Kerala High Court
Mathew Philip And Ors. vs Malayalam Plantations (India) Ltd. And ... on 24 June, 1994
Equivalent citations: [1994]81COMPCAS38(KER)
Author: K.T. Thomas
Bench: K.T. Thomas
JUDGMENT K.T. Thomas, J.
1. A Division Bench of this court, while hearing the appeal against an order passed by a learned single judge felt that the decision in Official Liquidator v. Madura Co. P. Ltd. [1975] KLT 562 requires reconsideration. Hence, the reference to the Full Bench. The case, in brief, is the following :
Two companies, Malayalam Plantations (India) Ltd. (for short "MPI") and Harrisons and Crossfield (India) Ltd. (hereinafter referred to as "H & C"), evolved a scheme of amalgamation with each other. They filed petitions in this court under Section 391 of the Companies Act, 1956, for a direction to convene separate meetings of the shareholders of the companies. This Court issued a direction and in the separate meetings held pursuant thereto resolutions were adopted by overwhelming majority of the shareholders favouring the amalgamation of the two companies. A joint petition has been filed by the two companies in this court seeking sanction for such amalgamation. The learned single judge considered the objections filed by the four shareholders of MPI. After overruling the objections, the learned single judge granted sanction for the amalgamation of H & C with MPI, as per the order impugned in this appeal.
2. The appeal was filed by two among the four shareholders who raised objections against the amalgamation. One of the points raised before the learned single judge was that the High Court cannot sanction any arrangement for amalgamation without obtaining a report from the official liquidator to the effect that the affairs of H & C have not been conducted prejudicially to the interest of its members or to the public. As per the second proviso to Section 394 of the Companies Act such a report is indispensable for granting the sanction, according to the objectors. The learned single judge repelled the said contention for which he relied on the decision of the Division Bench of this court in Official Liquidator v. Madura Co. P. Ltd. [1975] KLT 562.
3. In this appeal, learned counsel for the appellants contended before the Division Bench that the view adopted in Official Liquidator v. Madura Co. P. Ltd. [1975] KLT 562 requires reconsideration. Learned counsel cited a number of decisions before the Division Bench in support of his contention. The Division Bench felt that "there is something to be said for the view taken in those decisions" and hence made the reference to the Full Bench.
4. After addressing elaborate arguments on the question referred to the Full Bench, learned counsel proceeded to argue on the further contention based on factual allegations to urge that even otherwise sanction for amalgamation ought not to have been granted. We noted from the trend of this argument that counsel may take a long time to complete his arguments regarding the other aspects involving the facts of the case. But we thought that this Full Bench need not spend time on such factual aspects and hence what we propose to do is to relegate this appeal to the Division Bench after deciding the question referred to the Full Bench.
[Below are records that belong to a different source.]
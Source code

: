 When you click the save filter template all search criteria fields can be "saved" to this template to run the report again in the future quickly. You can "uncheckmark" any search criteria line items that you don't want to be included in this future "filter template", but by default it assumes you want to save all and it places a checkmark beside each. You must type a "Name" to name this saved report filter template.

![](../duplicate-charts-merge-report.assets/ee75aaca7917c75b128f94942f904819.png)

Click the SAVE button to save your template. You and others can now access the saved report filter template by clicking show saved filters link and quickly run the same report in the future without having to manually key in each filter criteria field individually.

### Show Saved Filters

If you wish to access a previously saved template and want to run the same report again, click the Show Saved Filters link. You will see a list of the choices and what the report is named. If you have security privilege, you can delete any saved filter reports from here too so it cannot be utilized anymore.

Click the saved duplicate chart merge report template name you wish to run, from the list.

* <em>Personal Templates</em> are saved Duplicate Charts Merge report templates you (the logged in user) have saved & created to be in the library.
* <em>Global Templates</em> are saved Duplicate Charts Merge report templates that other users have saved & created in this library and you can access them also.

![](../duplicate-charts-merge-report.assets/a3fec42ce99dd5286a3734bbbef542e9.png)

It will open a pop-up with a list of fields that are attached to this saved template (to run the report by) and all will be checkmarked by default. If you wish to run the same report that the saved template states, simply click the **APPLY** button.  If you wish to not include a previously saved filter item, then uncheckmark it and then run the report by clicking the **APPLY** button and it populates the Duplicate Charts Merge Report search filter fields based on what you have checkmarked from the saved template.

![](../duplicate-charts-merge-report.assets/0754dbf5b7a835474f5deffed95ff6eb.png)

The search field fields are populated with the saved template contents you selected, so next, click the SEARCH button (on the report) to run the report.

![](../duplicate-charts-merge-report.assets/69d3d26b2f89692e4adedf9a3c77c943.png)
5. We wish to point out yet another aspect also. The amalgamation has already become a reality pursuant to the order passed by the learned single judge on September 19, 1984 (see Malayalam Plantations India Ltd. v. Harrisons and Crossfield (India) Ltd. [1985] 2 Comp LJ 409 (Ker)). It is now a decade and there is no dispute that the company has been functioning prosperously. Of course, the appellants would say that H &C would have fared still better had there been no amalgamation.
6. The prayers made in the petition jointly filed by the two companies seeking sanction for amalgamation were for the reliefs (a) to (f) set out therein (the remaining reliefs are only residuary in nature). Principal among them were (a) for sanctioning the scheme of amalgamation ; (b) for transferring all the properties, rights and powers of H & C to MPI to be vested in MPI ; (c) for transferring all the liabilities and duties of H & C to MPI ; (d) for continuing all proceedings pending against H & C by or against MPI; (e) for transposition of the shares in the ratio specified. As the last relief, it is prayed in Clause (f) that a certified copy of the order may be delivered to the Registrar of Companies for registration purposes and on such certified copy so delivered, it be brought for dissolution of H & C.
7. It is true that the learned single judge granted all the above reliefs. Hence, the contention is that as the scheme of amalgamation included dissolution of H & C, the same relief could not have been granted without a report from the official liquidator as contemplated in the second proviso to Section 594 of the Companies Act. It was also contended that "dissolution" of the transferor-company is inevitable in the implementation of any arrangement envisaged in Section 394 of the Companies Act and hence without complying with the formality contained in the second proviso to the Section no amalgamation could be ordered.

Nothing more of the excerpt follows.